After being robbed blind in the Glyptotek restaurant - they have a unique piece of scanning equipment at the cash register that knows exactly how much money you have in your pocket and will leave you with just enough small change to hire a bicycle to get home - I wander the streets some more, this time looking for landmarks I recognise from Forbrydelsen (The Killing) of which I find many. It says more about me than I would like that I am equally as pleased with these discoveries as I was at looking upon original work from the hands of Rodin inside the Glyptotek.

If all flights were delayed indefinitely, I would be quite happy to find myself spending the rest of my days here. A man who truly knows himself could rent an apartment here and lose himself until his dying days in the quiet satisfaction that he has missed nothing of much importance.

Hungry, I track back to my hotel for food and more reading.
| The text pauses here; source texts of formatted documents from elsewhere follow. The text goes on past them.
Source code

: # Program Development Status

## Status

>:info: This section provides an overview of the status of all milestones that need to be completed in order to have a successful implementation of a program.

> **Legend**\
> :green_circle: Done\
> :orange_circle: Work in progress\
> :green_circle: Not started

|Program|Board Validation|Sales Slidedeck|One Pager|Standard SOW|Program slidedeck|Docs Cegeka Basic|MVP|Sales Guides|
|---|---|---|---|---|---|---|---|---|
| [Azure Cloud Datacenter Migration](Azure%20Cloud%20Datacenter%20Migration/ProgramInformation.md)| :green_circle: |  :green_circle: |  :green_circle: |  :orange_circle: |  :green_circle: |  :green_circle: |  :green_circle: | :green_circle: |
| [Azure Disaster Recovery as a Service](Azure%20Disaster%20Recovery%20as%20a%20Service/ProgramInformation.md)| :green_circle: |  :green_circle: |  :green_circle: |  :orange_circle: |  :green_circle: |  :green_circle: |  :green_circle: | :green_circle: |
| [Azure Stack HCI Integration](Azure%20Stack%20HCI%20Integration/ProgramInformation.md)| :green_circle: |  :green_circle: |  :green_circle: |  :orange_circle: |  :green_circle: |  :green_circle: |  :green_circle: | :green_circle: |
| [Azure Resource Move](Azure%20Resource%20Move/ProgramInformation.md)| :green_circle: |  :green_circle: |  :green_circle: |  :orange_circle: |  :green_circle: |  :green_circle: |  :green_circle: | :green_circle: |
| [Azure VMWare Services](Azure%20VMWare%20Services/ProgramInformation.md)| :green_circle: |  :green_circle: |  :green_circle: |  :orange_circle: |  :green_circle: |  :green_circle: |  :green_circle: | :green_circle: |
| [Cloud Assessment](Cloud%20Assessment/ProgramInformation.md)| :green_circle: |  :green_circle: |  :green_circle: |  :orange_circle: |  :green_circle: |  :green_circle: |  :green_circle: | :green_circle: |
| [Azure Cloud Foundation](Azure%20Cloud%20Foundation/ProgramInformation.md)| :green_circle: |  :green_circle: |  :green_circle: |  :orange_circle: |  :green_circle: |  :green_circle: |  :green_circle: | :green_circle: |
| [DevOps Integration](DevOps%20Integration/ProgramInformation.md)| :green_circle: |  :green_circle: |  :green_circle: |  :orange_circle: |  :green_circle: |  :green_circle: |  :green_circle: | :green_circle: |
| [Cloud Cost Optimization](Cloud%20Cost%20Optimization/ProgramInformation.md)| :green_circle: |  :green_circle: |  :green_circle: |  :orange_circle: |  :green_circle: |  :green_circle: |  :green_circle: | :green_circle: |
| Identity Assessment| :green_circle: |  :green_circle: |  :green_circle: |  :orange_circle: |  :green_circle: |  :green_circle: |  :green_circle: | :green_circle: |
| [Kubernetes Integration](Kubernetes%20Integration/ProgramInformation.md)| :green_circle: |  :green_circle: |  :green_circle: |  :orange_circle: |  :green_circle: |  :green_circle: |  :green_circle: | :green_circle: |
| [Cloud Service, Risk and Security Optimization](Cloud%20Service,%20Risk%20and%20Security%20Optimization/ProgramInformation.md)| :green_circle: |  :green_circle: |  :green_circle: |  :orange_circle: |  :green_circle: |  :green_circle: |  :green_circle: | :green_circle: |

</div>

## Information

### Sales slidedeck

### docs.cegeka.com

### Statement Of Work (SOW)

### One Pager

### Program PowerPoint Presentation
As I stand from a bench I have been resting on, a dog comes hurtling across the park chasing a ball and takes my legs out from under me. I land horizontally on the grass with my eyes wide open, sucking for air and gazing up at the sky which I immediately recognise as being the same one all humans have looked upon, regardless of whose face they have stolen. A bearded man looms over me, takes the still burning cigarette from my mouth and places it in his own before asking me if I’m hurt and offers me his hand in assistance.

I stay right where I fell, trying to figure out where I have seen his face before.